Polo Ralph Lauren has regained direct control of its operations in South Korea amid Asian expansion plans.
In a move that will enable the homewear and clothing company to operate more efficiently and consistently across Asia, it has agreed to buy back wholesale and retail distribution from its South Korean licensee, Doosan Corp. The deal, worth $47 million, will be effective from December 31, 2010,
Chief Operating Officer Roger Farah said that assuming control of South Korea would make the company’s Asian operations “more closely aligned with our global brand positioning and objectives”. He also explained that the company’s fully integrated Asian strategy will “optimise the unique opportunities of each country”.

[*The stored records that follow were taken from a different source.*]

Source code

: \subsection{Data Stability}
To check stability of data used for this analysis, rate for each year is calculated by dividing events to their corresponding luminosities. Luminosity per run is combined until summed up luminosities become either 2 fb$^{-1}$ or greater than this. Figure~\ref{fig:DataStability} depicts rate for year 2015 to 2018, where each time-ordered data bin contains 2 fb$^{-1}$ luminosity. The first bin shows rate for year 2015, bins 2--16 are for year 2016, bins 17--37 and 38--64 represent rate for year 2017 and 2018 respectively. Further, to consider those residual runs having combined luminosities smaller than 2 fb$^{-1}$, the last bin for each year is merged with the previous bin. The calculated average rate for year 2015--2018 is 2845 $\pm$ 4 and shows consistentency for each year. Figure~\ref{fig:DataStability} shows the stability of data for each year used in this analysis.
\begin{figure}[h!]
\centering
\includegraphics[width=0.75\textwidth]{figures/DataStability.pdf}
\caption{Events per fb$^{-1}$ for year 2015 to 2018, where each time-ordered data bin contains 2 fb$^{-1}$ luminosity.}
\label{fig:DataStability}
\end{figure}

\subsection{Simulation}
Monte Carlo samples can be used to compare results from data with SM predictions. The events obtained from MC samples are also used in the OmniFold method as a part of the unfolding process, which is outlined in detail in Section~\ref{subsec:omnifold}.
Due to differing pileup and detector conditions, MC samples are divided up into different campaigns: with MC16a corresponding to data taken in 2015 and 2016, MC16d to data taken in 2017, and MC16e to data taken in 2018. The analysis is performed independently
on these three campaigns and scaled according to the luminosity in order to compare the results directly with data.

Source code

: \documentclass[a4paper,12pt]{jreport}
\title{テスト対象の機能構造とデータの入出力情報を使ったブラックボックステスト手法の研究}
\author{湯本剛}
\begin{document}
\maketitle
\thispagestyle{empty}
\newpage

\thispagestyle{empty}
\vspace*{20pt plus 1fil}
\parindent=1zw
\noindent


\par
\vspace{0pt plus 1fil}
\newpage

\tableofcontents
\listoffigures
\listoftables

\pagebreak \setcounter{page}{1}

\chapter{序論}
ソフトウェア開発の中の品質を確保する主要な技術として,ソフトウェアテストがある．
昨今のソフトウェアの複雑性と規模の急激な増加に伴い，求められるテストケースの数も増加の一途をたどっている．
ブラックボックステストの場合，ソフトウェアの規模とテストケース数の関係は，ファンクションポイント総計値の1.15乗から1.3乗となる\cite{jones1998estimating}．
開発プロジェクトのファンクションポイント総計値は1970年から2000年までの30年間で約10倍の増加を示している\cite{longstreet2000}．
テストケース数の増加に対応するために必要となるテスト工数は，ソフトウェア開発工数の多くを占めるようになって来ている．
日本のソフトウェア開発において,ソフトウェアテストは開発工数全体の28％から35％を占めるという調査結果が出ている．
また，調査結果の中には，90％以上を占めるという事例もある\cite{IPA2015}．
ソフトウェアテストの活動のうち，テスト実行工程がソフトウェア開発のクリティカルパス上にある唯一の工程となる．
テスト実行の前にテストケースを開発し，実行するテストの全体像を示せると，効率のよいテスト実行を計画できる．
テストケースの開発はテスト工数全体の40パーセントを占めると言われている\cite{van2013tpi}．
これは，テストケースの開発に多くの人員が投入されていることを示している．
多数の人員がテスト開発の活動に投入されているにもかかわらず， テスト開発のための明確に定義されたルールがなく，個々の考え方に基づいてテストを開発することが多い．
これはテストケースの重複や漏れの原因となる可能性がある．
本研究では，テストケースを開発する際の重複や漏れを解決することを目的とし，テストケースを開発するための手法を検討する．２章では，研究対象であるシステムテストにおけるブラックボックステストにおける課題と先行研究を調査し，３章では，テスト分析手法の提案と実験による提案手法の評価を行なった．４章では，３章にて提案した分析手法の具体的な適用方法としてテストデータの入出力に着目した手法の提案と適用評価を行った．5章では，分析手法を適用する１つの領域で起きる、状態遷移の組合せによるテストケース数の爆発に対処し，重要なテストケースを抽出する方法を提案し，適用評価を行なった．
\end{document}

CEO Ralph Lauren added that international expansion was of highest strategic priority for the brand, and that South Korea is one of its largest markets. The move suggests implications for the company’s international retail marketing strategy.
“[South Korea] has always been an important territory for us. It remains one of the world’s most vibrant markets for luxury goods,” he said.”South Korean consumers have developed a strong appreciation for our iconic lifestyle sensibility and we are excited to build on this success.”
Polo Ralph Lauren began a series of Asian acquisitions in Japan in 2007, followed by several other key Asian markets in January 2010.